“It’s like herding cats” joked The Russ Liquid Test’s songwriter, producer as well as brass specialist Russell Scott. Rounding up the other two bandmates: drummer Deven Trusclair and guitarist Andrew Block, with different post-show agendas, seemed like a small price to pay for our off-beaten track conversation. Russ relaxed on the green room’s comfy couch surrounded by blonde babes, vying for his attention, giving Borgore a run for his money. Scott entertained the idea of conducting our interview in that space, encouraging said ladies to chip in as they feel fit; its mini-fridge was barren except for a broken seal water bottle and ripe strawberries. Strongly against this idea, I suggested we congregate around the plush salmon seating directly outside. We waited patiently for a $35 bottle of Jameson to arrive.

What were you are JmaC’s intentions behind Manic Focus’ three-stop The Just Like You Tour?

Russ: That was a solo tour, and I just did it with JmaC. The intention behind that was to play some of my more electronic music—that’s not the band’s stuff, have a bunch of fun with my homie JmaC and make money in order to pay my bills.

How does your newest single, “Name It,” reconnect the sounds of today with the sounds of yesterday?

R: It’s electronic music that has organic instruments in it, utilizing scales that were derived 5,000 years ago in a cave somewhere in the Middle East of America like Detroit.

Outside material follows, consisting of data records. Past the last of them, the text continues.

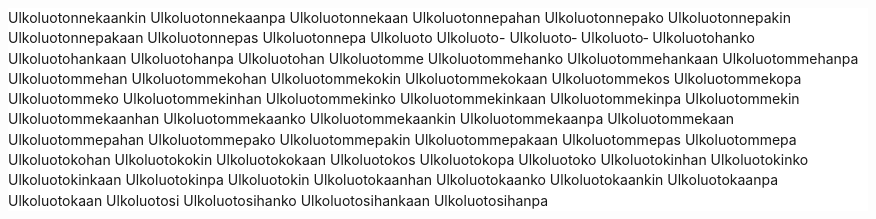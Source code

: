 Ulkoluotonnekaankin
Ulkoluotonnekaanpa
Ulkoluotonnekaan
Ulkoluotonnepahan
Ulkoluotonnepako
Ulkoluotonnepakin
Ulkoluotonnepakaan
Ulkoluotonnepas
Ulkoluotonnepa
Ulkoluoto
Ulkoluoto-
Ulkoluoto‐
Ulkoluoto‑
Ulkoluotohanko
Ulkoluotohankaan
Ulkoluotohanpa
Ulkoluotohan
Ulkoluotomme
Ulkoluotommehanko
Ulkoluotommehankaan
Ulkoluotommehanpa
Ulkoluotommehan
Ulkoluotommekohan
Ulkoluotommekokin
Ulkoluotommekokaan
Ulkoluotommekos
Ulkoluotommekopa
Ulkoluotommeko
Ulkoluotommekinhan
Ulkoluotommekinko
Ulkoluotommekinkaan
Ulkoluotommekinpa
Ulkoluotommekin
Ulkoluotommekaanhan
Ulkoluotommekaanko
Ulkoluotommekaankin
Ulkoluotommekaanpa
Ulkoluotommekaan
Ulkoluotommepahan
Ulkoluotommepako
Ulkoluotommepakin
Ulkoluotommepakaan
Ulkoluotommepas
Ulkoluotommepa
Ulkoluotokohan
Ulkoluotokokin
Ulkoluotokokaan
Ulkoluotokos
Ulkoluotokopa
Ulkoluotoko
Ulkoluotokinhan
Ulkoluotokinko
Ulkoluotokinkaan
Ulkoluotokinpa
Ulkoluotokin
Ulkoluotokaanhan
Ulkoluotokaanko
Ulkoluotokaankin
Ulkoluotokaanpa
Ulkoluotokaan
Ulkoluotosi
Ulkoluotosihanko
Ulkoluotosihankaan
Ulkoluotosihanpa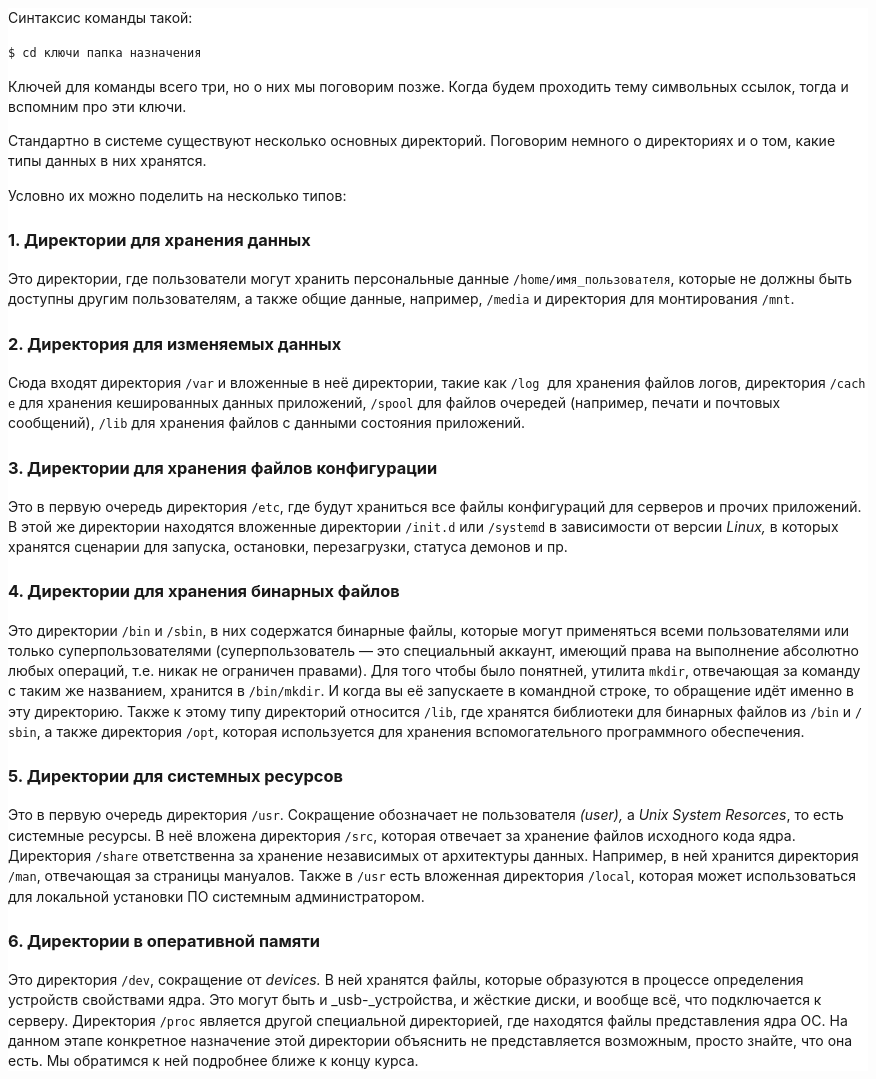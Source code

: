 Синтаксис команды такой:

`$ cd ключи папка назначения`

Ключей для команды всего три, но о них мы поговорим позже. Когда будем проходить тему символьных ссылок, тогда и вспомним про эти ключи.

Стандартно в системе существуют несколько основных директорий. Поговорим немного о директориях и о том, какие типы данных в них хранятся.

Условно их можно поделить на несколько типов:

### 1. **Директории для хранения данных**

Это директории, где пользователи могут хранить персональные данные `/home/имя_пользователя`, которые не должны быть доступны другим пользователям, а также общие данные, например, `/media` и директория для монтирования `/mnt`.

### 2. **Директория для изменяемых данных**

Сюда входят директория `/var` и вложенные в неё директории, такие как `/log`  для хранения файлов логов, директория `/cache` для хранения кешированных данных приложений, `/spool` для файлов очередей (например, печати и почтовых сообщений), `/lib` для хранения файлов с данными состояния приложений.

### 3. **Директории для хранения файлов конфигурации**

Это в первую очередь директория `/etc`, где будут храниться все файлы конфигураций для серверов и прочих приложений. В этой же директории находятся вложенные директории `/init.d` или `/systemd` в зависимости от версии _Linux,_ в которых хранятся сценарии для запуска, остановки, перезагрузки, статуса демонов и пр.

### 4. **Директории для хранения бинарных файлов**

Это директории `/bin` и `/sbin`, в них содержатся бинарные файлы, которые могут применяться всеми пользователями или только суперпользователями (суперпользователь — это специальный аккаунт, имеющий права на выполнение абсолютно любых операций, т.е. никак не ограничен правами). Для того чтобы было понятней, утилита `mkdir`, отвечающая за команду с таким же названием, хранится в `/bin/mkdir`. И когда вы её запускаете в командной строке, то обращение идёт именно в эту директорию. Также к этому типу директорий относится `/lib`, где хранятся библиотеки для бинарных файлов из `/bin` и `/sbin`, а также директория `/opt`, которая используется для хранения вспомогательного программного обеспечения.

### 5. **Директории для системных ресурсов**

Это в первую очередь директория `/usr`. Сокращение обозначает не пользователя _(user),_ а _Unix System Resorces_, то есть системные ресурсы. В неё вложена директория `/src`, которая отвечает за хранение файлов исходного кода ядра. Директория `/share` ответственна за хранение независимых от архитектуры данных. Например, в ней хранится директория `/man`, отвечающая за страницы мануалов. Также в `/usr` есть вложенная директория `/local`, которая может использоваться для локальной установки ПО системным администратором.

### 6. **Директории в оперативной памяти**

Это директория `/dev`, сокращение от _devices._ В ней хранятся файлы, которые образуются в процессе определения устройств свойствами ядра. Это могут быть и _usb-_устройства, и жёсткие диски, и вообще всё, что подключается к серверу. Директория `/proc` является другой специальной директорией, где находятся файлы представления ядра ОС. На данном этапе конкретное назначение этой директории объяснить не представляется возможным, просто знайте, что она есть. Мы обратимся к ней подробнее ближе к концу курса.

Deven: I’ve got Lauryn Hill on my shirt.

Who invited Russ Liquid to perform at The Big Weekend? What captivated ya’ll to say yes?

R: We just kind of showed up. That’s how we’ve made our careers: by being musical bullies.
It’s a hard world. No one’s gonna do that for you. You’ve got to stake your claim. We really like the promoters. They are awesome people. We’ve done other shows with Silver Wrapper. We’ve done North Coast [Music Festival] which is really dope, and we love Chicago a lot.

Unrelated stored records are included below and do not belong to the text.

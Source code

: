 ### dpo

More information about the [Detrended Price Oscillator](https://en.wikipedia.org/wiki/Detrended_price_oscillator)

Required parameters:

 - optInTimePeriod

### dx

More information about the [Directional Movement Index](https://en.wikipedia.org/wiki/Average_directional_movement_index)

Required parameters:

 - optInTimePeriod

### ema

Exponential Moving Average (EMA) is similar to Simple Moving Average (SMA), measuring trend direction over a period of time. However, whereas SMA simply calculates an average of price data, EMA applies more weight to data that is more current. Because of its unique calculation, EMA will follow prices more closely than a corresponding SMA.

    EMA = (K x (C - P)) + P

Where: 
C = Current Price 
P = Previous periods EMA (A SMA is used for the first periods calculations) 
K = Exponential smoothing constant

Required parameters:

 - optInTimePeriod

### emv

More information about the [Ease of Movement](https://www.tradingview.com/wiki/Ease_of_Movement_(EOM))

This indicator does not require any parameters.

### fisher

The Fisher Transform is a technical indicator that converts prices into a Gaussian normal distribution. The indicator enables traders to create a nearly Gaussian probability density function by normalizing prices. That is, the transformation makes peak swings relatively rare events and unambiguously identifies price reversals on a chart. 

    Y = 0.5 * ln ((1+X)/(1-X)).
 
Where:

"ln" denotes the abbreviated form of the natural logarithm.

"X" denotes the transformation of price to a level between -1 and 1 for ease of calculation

Where in New Orleans can you get your beignet on while listening to epic jazz music?

Andrew: There’s only one place to get beignets, and it’s Café du Monde.

R: And they don’t really have good music out front. Every once in a while, this dude tries to play the saxophone. You want to be in the French Quarter. Frenchman Street’s where you want to catch all the good music. Blue Nile is a cool club. It’s where Andrew’s played a lot.

Andrew: Nicholas Payton is a trumpet player.

R: He’s actually one of my big inspirations when I started getting into the trumpet. Russell Batiste, every once in a while, plays out there; he’s the man.

What can ticketholders expect from your Nashville NYE bash with Papadosio?

R: They can expect to have the most amazing time, transcend the bullshit of everyday life. We’re basically going to be a shower for your soul.

Which piece on your forthcoming extended play highlights Russ Liquid’s progression since last year’s World Gone Crazy EP the most?

R: Well here’s the thing, with all the releases that we’ve done, we’re not just one thing. We’re trying with each release to show a different facet of ourselves, and so this last release is more on the experimental electronic side of things. ProbCause is talking about how crazy the world is on the title track for ‘World Gone Crazy.’ We wanted to bring awareness to that but also have lighter music on there to balance it out. We wanted to show that the two can exist.

Are there any pitfalls to being a genre-bending band?

R: That’s the cool thing about it. It’s a reverse pitfall. It works in our benefit because there’s something for everybody. You might not like one thing, but there’s another thing you’re going to like. There’s a congruency between it all that makes it accessible. We tend to be a gateway drug for people that don’t want to hear straight electronic music or don’t want to hear a fucking jam band. The cool thing about our fans is they expect that in a show. They’re not expecting to hear just one tempo or style of music for the whole night. They want to hear us play trap one minute and the next minute funky music.

When can All Good Records’ buffs expect the label to return in full force?

R: All Good Records is no more. There hasn’t really been a public statement about that, which I disagree with; it leaves fans hanging. As far as we know, it’s no longer. It’s really sad because it was a really amazing thing.

Not only does Andrew Block play guitar with us, but he’s also an amazing engineer. He has a studio in New Orleans called Neutral Sound Studio which has been really influential in giving the scene a place to record music. All of our tracks were recorded there. It’s a huge, integral part of what we’re doing. There are other recording studios in New Orleans, but they’re either not very good or too expensive.

There’s not someone representing the people that actually make New Orleans, New Orleans. Along with that, he’s going to be developing a record label that we’ll hopefully be releasing our music through. Michael McDonald‘s recorded at that spot. Zak Starkey’s done sessions there, Ringo Starr’s son. There’s been some high-end clientele going through there. It’s pretty dope. Get the word out. It’s $1 million per hour unless you know us. Then, you get the homie rate.